Top of Study material

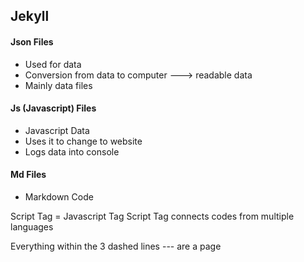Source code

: ## Jekyll

#### Json Files
* Used for data
* Conversion from data to computer ---> readable data
* Mainly data files

#### Js (Javascript) Files
* Javascript Data
* Uses it to change to website
* Logs data into console

#### Md Files
* Markdown Code

Script Tag = Javascript Tag
Script Tag connects codes from multiple languages

Everything within the 3 dashed lines --- are a page
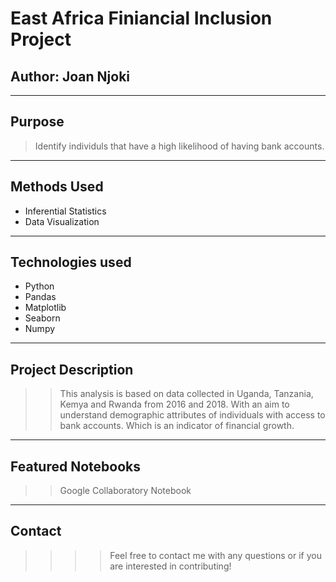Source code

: # East Africa Finiancial Inclusion Project


Author: **Joan Njoki**
---
---
## Purpose
>  Identify individuls that have a high likelihood of having bank accounts.

---
## Methods Used
 * Inferential Statistics
* Data Visualization
---
## Technologies used
* Python
 * Pandas
* Matplotlib
* Seaborn
* Numpy
---
## Project Description
>>This analysis is based on data collected in Uganda, Tanzania, Kemya and Rwanda from 2016 and 2018. With an aim to understand demographic attributes of individuals with access to bank accounts. Which is an indicator of financial growth.
---
## Featured Notebooks
>>Google Collaboratory Notebook
---
## Contact
>>>>Feel free to contact me  with any questions or if you are interested in contributing!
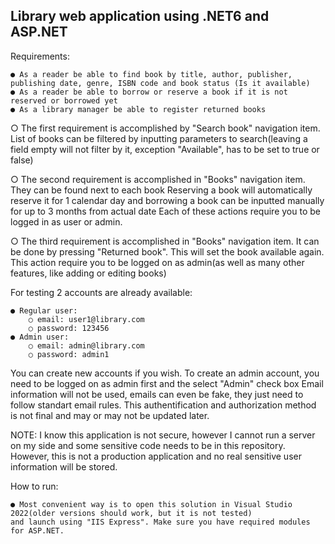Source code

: ﻿## Library web application using .NET6 and ASP.NET

Requirements:

	● As a reader be able to find book by title, author, publisher, publishing date, genre, ISBN code and book status (Is it available)
	● As a reader be able to borrow or reserve a book if it is not reserved or borrowed yet
	● As a library manager be able to register returned books

○ The first requirement is accomplished by "Search book" navigation item.
List of books can be filtered by inputting parameters to search(leaving a field empty will not filter by it, exception "Available", has to be set to true or false)

○ The second requirement is accomplished in "Books" navigation item. They can be found next to each book
Reserving a book will automatically reserve it for 1 calendar day and borrowing a book can be inputted manually for up to 3 months from actual date
Each of these actions require you to be logged in as user or admin.

○ The third requirement is accomplished in "Books" navigation item. It can be done by pressing "Returned book".
This will set the book available again. This action require you to be logged on as admin(as well as many other features, like adding or editing books)

For testing 2 accounts are already available:

	● Regular user:
		○ email: user1@library.com
		○ password: 123456
	● Admin user:
		○ email: admin@library.com
		○ password: admin1

You can create new accounts if you wish. To create an admin account, you need to be logged on as admin first and the select "Admin" check box
Email information will not be used, emails can even be fake, they just need to follow standart email rules.
This authentification and authorization method is not final and may or may not be updated later.

NOTE: I know this application is not secure, however I cannot run a server on my side and some sensitive code needs to be in this repository.
However, this is not a production application and no real sensitive user information will be stored.

How to run:

	● Most convenient way is to open this solution in Visual Studio 2022(older versions should work, but it is not tested)
	and launch using "IIS Express". Make sure you have required modules for ASP.NET.
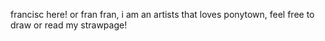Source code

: francisc here! or fran fran, i am an artists that loves ponytown, feel free to draw or read my strawpage!

<!---
faebastian/faebastian is a ✨ special ✨ repository because its `README.md` (this file) appears on your GitHub profile.
You can click the Preview link to take a look at your changes.
--->
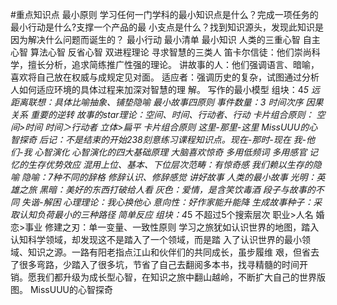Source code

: #重点知识点
最小原则
学习任何一门学科的最小知识点是什么？完成一项任务的最小行动是什么?支撑一个产品的最
小支点是什么？找到知识源头，发现此知识是因为解决什么问题而诞生的？
最小行动
最小清单
最小知识
人类的三重心智
自主心智
算法心智
反省心智
双进程理论
寻求智慧的三类人
笛卡尔信徒：他们崇尚科学，擅长分析，追求简练推广性强的理论。
讲故事的人：他们强调语言、暗喻，喜欢将自己放在权威与成规定见对面。
适应者：强调历史的复杂，试图通过分析人如何适应环境的具体过程来加深对智慧的理
解。
写作的最小模型
组块：4*5
远距离联想：具体比喻抽象、铺垫隐喻
最小故事四原则
事件数量：3
时间次序
因果关系
重要的逆转
故事的star理论：空间、时间、行动者、行动
卡片组合原则：
空间>时间
时间＞行动者
立体>扁平
卡片组合原则
这里-那里-这里
MissUUU的心智探奇
后记：不是结束的开始238刻意练习课程知识点。现在-那时-现在
我-他们-我
心智演化
心智演化的四大基础原理
大脑喜欢惊奇
多用低频词
多用感官
记忆的生存优势效应
混用上位、基本、下位层次范畴：有惊奇感
我们赖以生存的隐喻
隐喻：7种不同的辞格
修辞认识、修辞感觉
讲好故事
人类的最小故事
光明：英雄之旅
黑暗：美好的东西打破给人看
灰色：爱情，是含笑饮毒酒
段子与故事的不同
失谐-解困
心理理论：我心换他心
意向性：好作家能升能降
生成故事种子：采取认知负荷最小的三种路径
简单反应
组块：4*5
不超过5个搜索层次
职业>人名
婚恋>事业
修建之刃：单一变量、一致性原则
学习之旅犹如认识世界的地图，踏入认知科学领域，却发现这不是踏入了一个领域，而是踏
入了认识世界的最小领域、知识之源。一路有阳老指点江山和伙伴们的共同成长，虽步履维
艰，但省去了很多弯路，少踏入了很多坑，节省了自己去翻阅多本书，找寻精髓的时间开
销。愿我们都升级为成长型心智，在知识之旅中翻山越岭，不断扩大自己的世界版图。
MissUUU的心智探奇
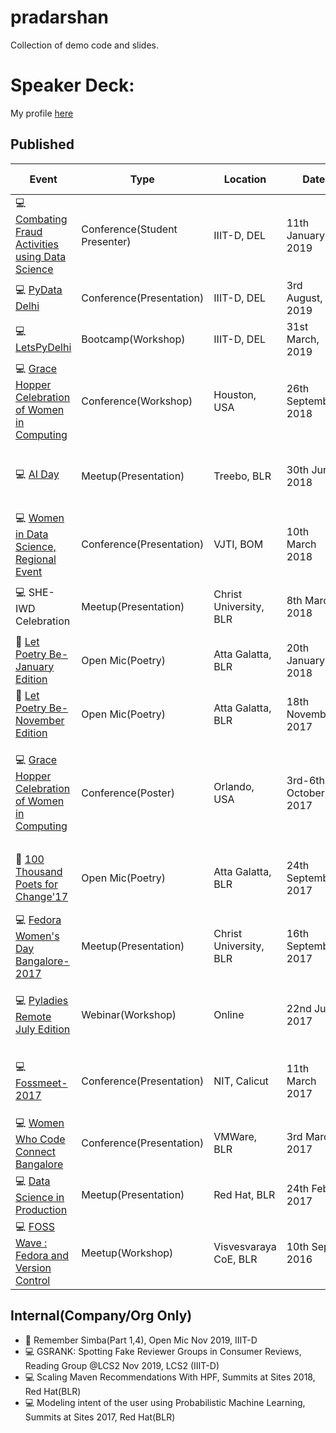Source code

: # pradarshan
Collection of demo code and slides.

# Speaker Deck:
My profile [here](https://speakerdeck.com/_themessier)

## Published

|    Event        |   Type    | Location |  Date   |    Presentation Link   |
|-----------------|-----------|--------|--------|------------|
| :computer: [Combating Fraud Activities using Data Science](http://lcs2.iiitd.edu.in/cofad/) | Conference(Student Presenter) | IIIT-D, DEL | 11th January, 2019 | [Spotting Collective Behaviour of Online Frauds in Customer Review](https://speakerdeck.com/_themessier/spotting-collective-behaviour-of-online-frauds-in-customer-review) |
| :computer: [PyData Delhi](https://pydata.org/delhi2019/) | Conference(Presentation) | IIIT-D, DEL | 3rd August, 2019 | [Magic of Numpy](https://speakerdeck.com/_themessier/sarah-masud-pyd19), [Code Slides](https://github.com/sara-02/pradarshan/blob/master/Numpy_PyData_DEL_2019.ipynb) |
| :computer: [LetsPyDelhi](https://twitter.com/DelhiLetspy) | Bootcamp(Workshop) | IIIT-D, DEL | 31st March, 2019 | [Intro To ML, ML Handson](https://github.com/sara-02/pradarshan/tree/master/IIIT_D) |
| :computer: [Grace Hopper Celebration of Women in Computing](https://ghc.anitaborg.org/) | Conference(Workshop) | Houston, USA | 26th September, 2018 | [Building Cloud Native Applications](https://speakerdeck.com/_themessier/building-cloud-native-applications) |
| :computer: [AI Day](https://www.meetup.com/Practical-Data-Science-Workshops-Bangalore/events/251361758/) | Meetup(Presentation) | Treebo, BLR | 30th June 2018 | [Matrix factorization: Gaussian vs Poisson Distribution](https://speakerdeck.com/_themessier/mf-gaussian-vs-poisson) |
| :computer: [Women in Data Science, Regional Event](https://sites.google.com/view/wids-mumbai/wids-mumbai-18) | Conference(Presentation) | VJTI, BOM | 10th March 2018 | [Seven Sins of a Data Science Newbie](https://speakerdeck.com/_themessier/seven-sins-of-data-science-newbie) |
| :computer: SHE-IWD Celebration | Meetup(Presentation) | Christ University, BLR | 8th March 2018 | [Seven Sins of a Data Science Newbie](https://speakerdeck.com/_themessier/seven-sins-of-data-science-newbie) |
| :microphone: [Let Poetry Be-January Edition](https://www.facebook.com/letpoetrybe/) | Open Mic(Poetry) | Atta Galatta, BLR | 20th January 2018 | [The Eternal Sunshine Of The Spotless Mind](https://docs.google.com/document/d/e/2PACX-1vRmaWv1LGw-xyOlEZmOIizhKjURzpCtE7_42iUgRhDaZmG6dnHJdFsuIf-m92p7RFwtrRHL77FkjJdR/pub) |
| :microphone: [Let Poetry Be-November Edition](https://www.facebook.com/events/1086149611520187/) | Open Mic(Poetry) | Atta Galatta, BLR | 18th November 2017 | [Being One of Their Kind](https://themessier.wordpress.com/2017/11/25/being-one-of-their-kind/) |
| :computer: [Grace Hopper Celebration of Women in Computing](https://ghc.anitaborg.org/) | Conference(Poster) | Orlando, USA | 3rd-6th October 2017 | [Framework to Extract Context Vectors from Unstructured Data using Big Data Analytics](GHC_17_Poster.pdf) |
| :microphone: [100 Thousand Poets for Change'17](https://www.facebook.com/events/1920690724846838) | Open Mic(Poetry) | Atta Galatta, BLR | 24th September 2017 | [Be Careful What You Wish For(Poetry Performance)](https://themessier.wordpress.com/2017/09/23/be-careful-what-you-wish-for/) |
| :computer: [Fedora Women's Day Bangalore-2017](https://fedoraproject.org/wiki/FWD_Bangalore_2017) | Meetup(Presentation) | Christ University, BLR | 16th September 2017 | [Introduction to Python Pandas for newbies](FWD_17_intro_to_pandas.ipynb) |
| :computer: [Pyladies Remote July Edition](https://www.eventbrite.com/e/introduction-to-data-wrangling-with-pandas-with-sarah-masud-tickets-35614660408) | Webinar(Workshop) | Online | 22nd July 2017 | [Introduction to Python Pandas (Intermediate Level)](https://www.youtube.com/watch?v=XZW3mMkQzSg) |
| :computer: [Fossmeet-2017](http://www.fossmeet.in/2017/public/#home) | Conference(Presentation) | NIT, Calicut | 11th March 2017 | [The Alice and Bob problem of Open Source Licenses](https://speakerdeck.com/_themessier/fossmeet17-sarah) |
| :computer: [Women Who Code Connect Bangalore](https://sites.google.com/view/wwcconnectindia) | Conference(Presentation) | VMWare, BLR | 3rd March 2017 | [Gremlin- The universal graph language](https://speakerdeck.com/_themessier/wwc-connect-blr) |
| :computer: [Data Science in Production](https://www.meetup.com/Practical-Data-Science-Workshops-Bangalore/events/237396439/) | Meetup(Presentation) | Red Hat, BLR | 24th Feb 2017 | [Gremlin-python hands-on](https://speakerdeck.com/_themessier/data-science-in-production) |
| :computer: [FOSS Wave : Fedora and Version Control](https://www.facebook.com/events/1613713442259619/) | Meetup(Workshop) | Visvesvaraya CoE, BLR | 10th Sept 2016 | [Git and Github](https://speakerdeck.com/_themessier/git-and-github) |

## Internal(Company/Org Only)
- :microphone: Remember Simba(Part 1,4), Open Mic Nov 2019, IIIT-D
- :computer: GSRANK: Spotting Fake Reviewer Groups in Consumer Reviews, Reading Group @LCS2 Nov 2019, LCS2 (IIIT-D)
- :computer: Scaling Maven Recommendations With HPF, Summits at Sites 2018, Red Hat(BLR)
- :computer: Modeling intent of the user using Probabilistic Machine Learning, Summits at Sites 2017, Red Hat(BLR)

Bottom of Study material

# Problem statement
The response must match the data line for line, from its first line through the line with "register returned books", inclusive, and must leave out the pictures.

# Your solution
Source code

: ## Jekyll

#### Json Files
* Used for data
* Conversion from data to computer ---> readable data
* Mainly data files

#### Js (Javascript) Files
* Javascript Data
* Uses it to change to website
* Logs data into console

#### Md Files
* Markdown Code

Script Tag = Javascript Tag
Script Tag connects codes from multiple languages

Everything within the 3 dashed lines --- are a page
Source code

: # East Africa Finiancial Inclusion Project


Author: **Joan Njoki**
---
---
## Purpose
>  Identify individuls that have a high likelihood of having bank accounts.

---
## Methods Used
 * Inferential Statistics
* Data Visualization
---
## Technologies used
* Python
 * Pandas
* Matplotlib
* Seaborn
* Numpy
---
## Project Description
>>This analysis is based on data collected in Uganda, Tanzania, Kemya and Rwanda from 2016 and 2018. With an aim to understand demographic attributes of individuals with access to bank accounts. Which is an indicator of financial growth.
---
## Featured Notebooks
>>Google Collaboratory Notebook
---
## Contact
>>>>Feel free to contact me  with any questions or if you are interested in contributing!
Source code

: ﻿## Library web application using .NET6 and ASP.NET

Requirements:

	● As a reader be able to find book by title, author, publisher, publishing date, genre, ISBN code and book status (Is it available)
	● As a reader be able to borrow or reserve a book if it is not reserved or borrowed yet
	● As a library manager be able to register returned books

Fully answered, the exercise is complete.